Since automation is frequently introduced precisely to enable a human operator to do more within available time, workload (and training), the introduction of additional information for the human to process during this busy period may be particularly problematic. Worse, as noted above, there are contexts such as deep space exploration and military operations under communications jamming in which the communication of information to support automation transparency may simply not be possible.

So, we can conclude that transparency is valuable in human-automation interaction, but information to support it frequently cannot be communicated—at least in the moment when it is most needed–for a variety of reasons. Is there a way out of this dilemma?

2 Displaced Transparency

The problem represented by this dilemma is hardly new, nor unique to human-automation interactions. Humans interacting with other humans have encountered and wrestled with it throughout time. Human supervisors attempting to increase their capabilities through organizing and administering (human) subordinates have almost identical requirements: the need to maintain awareness of the performance of their subordinates so as to ensure that the supervisor’s intent is accomplished as accurately as possible—even when that subordinate must necessarily act at a geographic or temporal distance from the supervisor.

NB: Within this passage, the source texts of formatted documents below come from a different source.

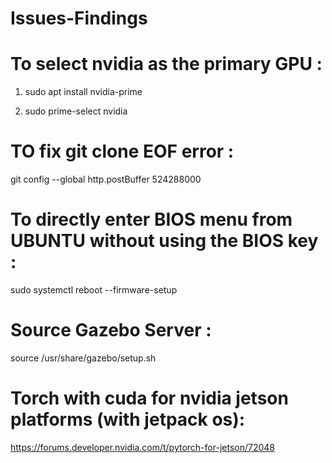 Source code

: # Issues-Findings


# To select nvidia as the primary GPU : 

1. sudo apt install nvidia-prime

2. sudo prime-select nvidia
   


# TO fix git clone EOF error :
git config --global http.postBuffer 524288000


# To directly enter BIOS menu from UBUNTU without using the BIOS key :
sudo systemctl reboot --firmware-setup


# Source Gazebo Server :
source /usr/share/gazebo/setup.sh


# Torch with cuda for nvidia jetson platforms (with jetpack os):
https://forums.developer.nvidia.com/t/pytorch-for-jetson/72048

As I have argued elsewhere [9], acting through a human subordinate is a process of delegation. Delegation inherently involves the communication of intent with oversight (including inspection and correction) of the subsequent performance of that intent by the subordinate. Furthermore, the communication of intent itself forms an “intentional frame” which can serve to increase situation awareness and decrease communication and cognitive processing demands in the future. Sheridan’s original definition of supervisory control [10] included the provision that supervisors had to communicate their intent to subordinates or, in Sheridan’s words, to “teach” subordinate automation what it should do.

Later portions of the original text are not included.